Look through the records below, and copy out every line that holds the string "Proceed".

Stored data entries:

+ + + + + + +

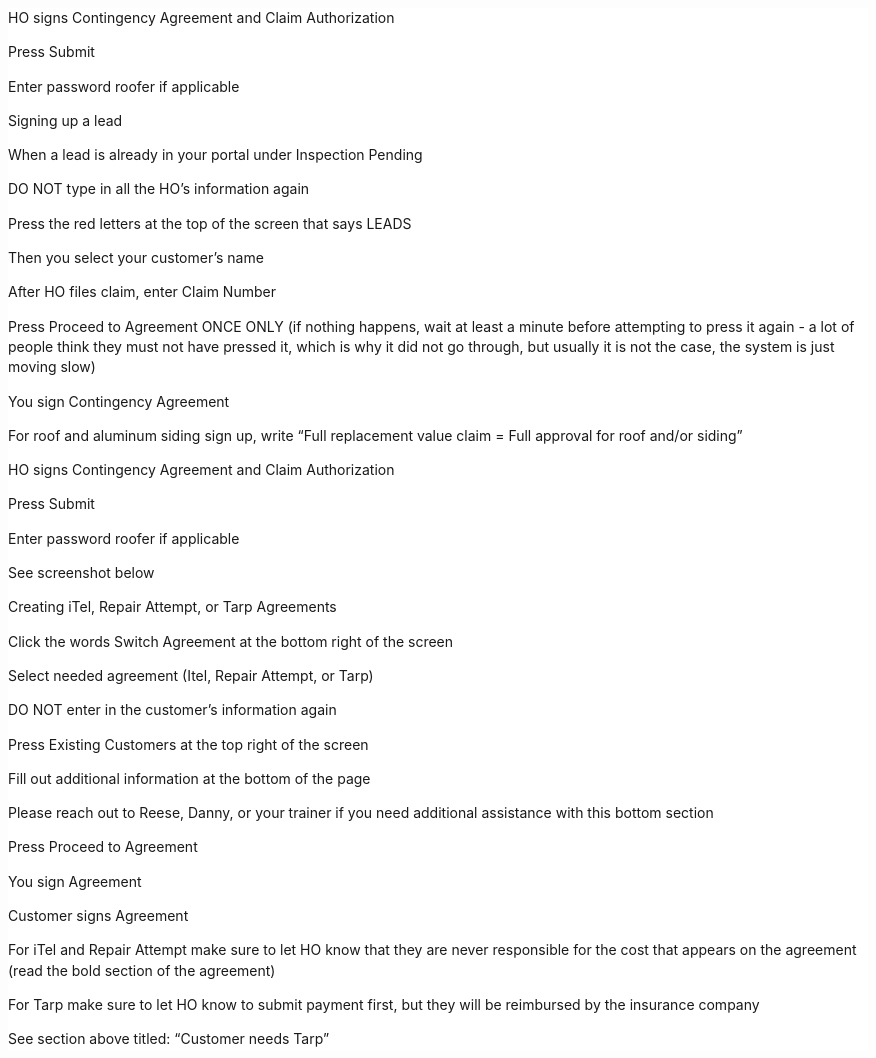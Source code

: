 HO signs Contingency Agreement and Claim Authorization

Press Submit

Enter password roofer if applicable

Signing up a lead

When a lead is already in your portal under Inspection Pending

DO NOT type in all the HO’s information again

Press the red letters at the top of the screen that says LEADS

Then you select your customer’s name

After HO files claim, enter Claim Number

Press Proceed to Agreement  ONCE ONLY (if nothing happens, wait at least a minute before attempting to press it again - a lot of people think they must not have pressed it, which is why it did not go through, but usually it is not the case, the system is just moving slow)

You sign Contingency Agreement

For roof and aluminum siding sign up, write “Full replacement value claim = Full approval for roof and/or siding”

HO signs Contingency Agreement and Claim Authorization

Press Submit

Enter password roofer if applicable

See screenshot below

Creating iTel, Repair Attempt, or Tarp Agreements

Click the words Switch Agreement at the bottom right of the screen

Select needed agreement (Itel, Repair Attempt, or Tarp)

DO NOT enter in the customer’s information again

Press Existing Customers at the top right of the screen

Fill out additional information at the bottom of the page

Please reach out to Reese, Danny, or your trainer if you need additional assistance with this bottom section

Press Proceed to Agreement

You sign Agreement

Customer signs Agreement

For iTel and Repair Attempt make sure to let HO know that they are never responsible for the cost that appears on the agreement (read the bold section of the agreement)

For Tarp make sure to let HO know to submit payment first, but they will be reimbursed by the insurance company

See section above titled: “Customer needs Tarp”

+ + + + + + +

**Solution for this task:**
Press Proceed to Agreement  ONCE ONLY (if nothing happens, wait at least a minute before attempting to press it again - a lot of people think they must not have pressed it, which is why it did not go through, but usually it is not the case, the system is just moving slow)
Press Proceed to Agreement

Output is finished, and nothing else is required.